Physical Interaction of Human Yin Yang 1 Protein with DNA.

Yin Yang 1 (YY1)'s interaction with DNA can result in various, even contradicting, effects on transcription in the form of initiation, activation, or repression. This surprising activity can be explained in the context of the YY1-DNA's complex structure. YY1's DNA-binding domain is formed by four zinc finger motifs. However, the sequence of both the zinc fingers and the linkers is non-canonical, which impairs their docking to the DNA duplex. Short linkers between the zinc fingers impose a concerted binding mechanism. Analysis of the sequences known to be recognized by YY1 suggests different contributions of particular zinc fingers in specific recognition of activated versus repressed promoters. Thermodynamic and kinetic studies show that, although the YY1's N-terminal fragment does not itself bind to DNA, it might regulate the interaction because its presence influences the binding parameters.
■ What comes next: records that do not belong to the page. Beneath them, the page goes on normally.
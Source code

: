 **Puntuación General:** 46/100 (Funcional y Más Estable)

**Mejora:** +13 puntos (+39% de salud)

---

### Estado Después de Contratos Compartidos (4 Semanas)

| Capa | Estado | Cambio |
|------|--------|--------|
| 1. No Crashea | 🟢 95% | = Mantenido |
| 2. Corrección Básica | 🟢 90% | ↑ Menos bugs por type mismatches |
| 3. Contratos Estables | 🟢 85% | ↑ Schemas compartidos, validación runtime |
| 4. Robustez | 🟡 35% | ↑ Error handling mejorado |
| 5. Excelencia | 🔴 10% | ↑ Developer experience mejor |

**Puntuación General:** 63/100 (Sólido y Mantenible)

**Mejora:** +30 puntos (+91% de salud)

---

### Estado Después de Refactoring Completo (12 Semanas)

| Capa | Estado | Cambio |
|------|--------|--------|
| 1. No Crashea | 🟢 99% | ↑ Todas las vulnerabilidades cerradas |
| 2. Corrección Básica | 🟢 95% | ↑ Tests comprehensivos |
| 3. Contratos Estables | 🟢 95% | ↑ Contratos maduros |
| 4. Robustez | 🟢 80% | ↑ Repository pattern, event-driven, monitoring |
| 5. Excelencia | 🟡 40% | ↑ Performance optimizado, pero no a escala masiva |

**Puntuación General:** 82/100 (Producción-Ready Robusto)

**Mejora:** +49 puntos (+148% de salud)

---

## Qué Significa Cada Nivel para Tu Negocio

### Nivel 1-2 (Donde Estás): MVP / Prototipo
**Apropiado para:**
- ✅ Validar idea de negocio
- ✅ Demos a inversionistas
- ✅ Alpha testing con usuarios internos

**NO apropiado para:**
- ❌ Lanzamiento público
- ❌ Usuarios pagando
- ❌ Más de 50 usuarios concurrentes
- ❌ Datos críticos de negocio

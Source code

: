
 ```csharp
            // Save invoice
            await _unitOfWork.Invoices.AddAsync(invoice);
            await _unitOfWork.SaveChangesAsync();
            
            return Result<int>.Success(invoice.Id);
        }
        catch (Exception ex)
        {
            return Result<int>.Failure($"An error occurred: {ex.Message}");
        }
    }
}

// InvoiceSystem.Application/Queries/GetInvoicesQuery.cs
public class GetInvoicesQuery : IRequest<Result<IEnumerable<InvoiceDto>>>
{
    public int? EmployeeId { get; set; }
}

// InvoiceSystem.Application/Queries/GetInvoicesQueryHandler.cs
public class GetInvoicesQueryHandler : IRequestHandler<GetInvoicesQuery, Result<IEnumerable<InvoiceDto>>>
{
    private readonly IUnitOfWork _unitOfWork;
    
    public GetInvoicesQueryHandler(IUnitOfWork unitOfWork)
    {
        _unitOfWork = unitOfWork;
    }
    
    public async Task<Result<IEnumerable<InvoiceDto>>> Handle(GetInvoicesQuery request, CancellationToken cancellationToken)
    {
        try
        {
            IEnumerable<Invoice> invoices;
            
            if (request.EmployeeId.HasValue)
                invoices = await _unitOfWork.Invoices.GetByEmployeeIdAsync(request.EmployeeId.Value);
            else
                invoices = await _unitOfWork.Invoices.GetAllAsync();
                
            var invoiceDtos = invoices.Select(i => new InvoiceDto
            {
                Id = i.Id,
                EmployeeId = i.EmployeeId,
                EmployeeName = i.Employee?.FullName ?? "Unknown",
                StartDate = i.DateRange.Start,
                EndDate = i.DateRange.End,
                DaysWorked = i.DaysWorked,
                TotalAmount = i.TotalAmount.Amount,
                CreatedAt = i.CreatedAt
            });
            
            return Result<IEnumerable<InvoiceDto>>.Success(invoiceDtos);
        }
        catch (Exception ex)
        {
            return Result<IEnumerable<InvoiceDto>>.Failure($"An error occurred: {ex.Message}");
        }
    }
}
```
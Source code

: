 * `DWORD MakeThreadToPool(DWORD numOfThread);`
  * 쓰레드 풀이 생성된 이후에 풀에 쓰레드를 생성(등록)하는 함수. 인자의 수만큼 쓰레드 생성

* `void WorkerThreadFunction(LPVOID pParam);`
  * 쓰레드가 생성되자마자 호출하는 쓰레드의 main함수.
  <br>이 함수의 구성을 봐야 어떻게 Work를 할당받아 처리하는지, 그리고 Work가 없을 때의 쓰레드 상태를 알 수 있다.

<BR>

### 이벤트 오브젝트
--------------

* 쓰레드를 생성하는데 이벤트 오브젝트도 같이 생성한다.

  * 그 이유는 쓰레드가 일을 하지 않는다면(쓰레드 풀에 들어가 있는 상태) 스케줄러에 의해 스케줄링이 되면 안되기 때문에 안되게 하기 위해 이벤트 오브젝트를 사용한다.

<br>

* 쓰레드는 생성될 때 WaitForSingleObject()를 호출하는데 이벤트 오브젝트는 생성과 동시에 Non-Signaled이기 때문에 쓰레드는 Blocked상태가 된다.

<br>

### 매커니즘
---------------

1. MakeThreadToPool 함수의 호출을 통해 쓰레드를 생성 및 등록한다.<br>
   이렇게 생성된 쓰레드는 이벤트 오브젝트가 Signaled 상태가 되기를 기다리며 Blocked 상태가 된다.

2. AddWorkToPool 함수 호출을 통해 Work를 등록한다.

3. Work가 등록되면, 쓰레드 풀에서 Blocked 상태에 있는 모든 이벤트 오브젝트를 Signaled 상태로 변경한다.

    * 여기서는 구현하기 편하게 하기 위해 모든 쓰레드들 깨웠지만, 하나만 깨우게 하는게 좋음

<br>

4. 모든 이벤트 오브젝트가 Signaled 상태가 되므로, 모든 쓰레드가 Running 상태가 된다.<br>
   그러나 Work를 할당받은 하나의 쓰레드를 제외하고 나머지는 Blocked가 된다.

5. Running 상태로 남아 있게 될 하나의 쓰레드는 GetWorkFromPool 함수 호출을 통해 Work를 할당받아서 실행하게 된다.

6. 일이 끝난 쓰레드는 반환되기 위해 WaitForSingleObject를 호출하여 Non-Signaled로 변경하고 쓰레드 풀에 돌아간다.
Meta-analysis of YY1-DNA binding allowed us to observe that YY1's avidity to multiple binding sites is crucial in providing high-affinity specific sequence recognition. Alternatively, other trans-acting factors can modulate the YY1-DNA interaction and influence its outcome. This complex mechanism causes great sensitivity for individual point mutations, an increasing number of which are found in YY1 in cancer tissues.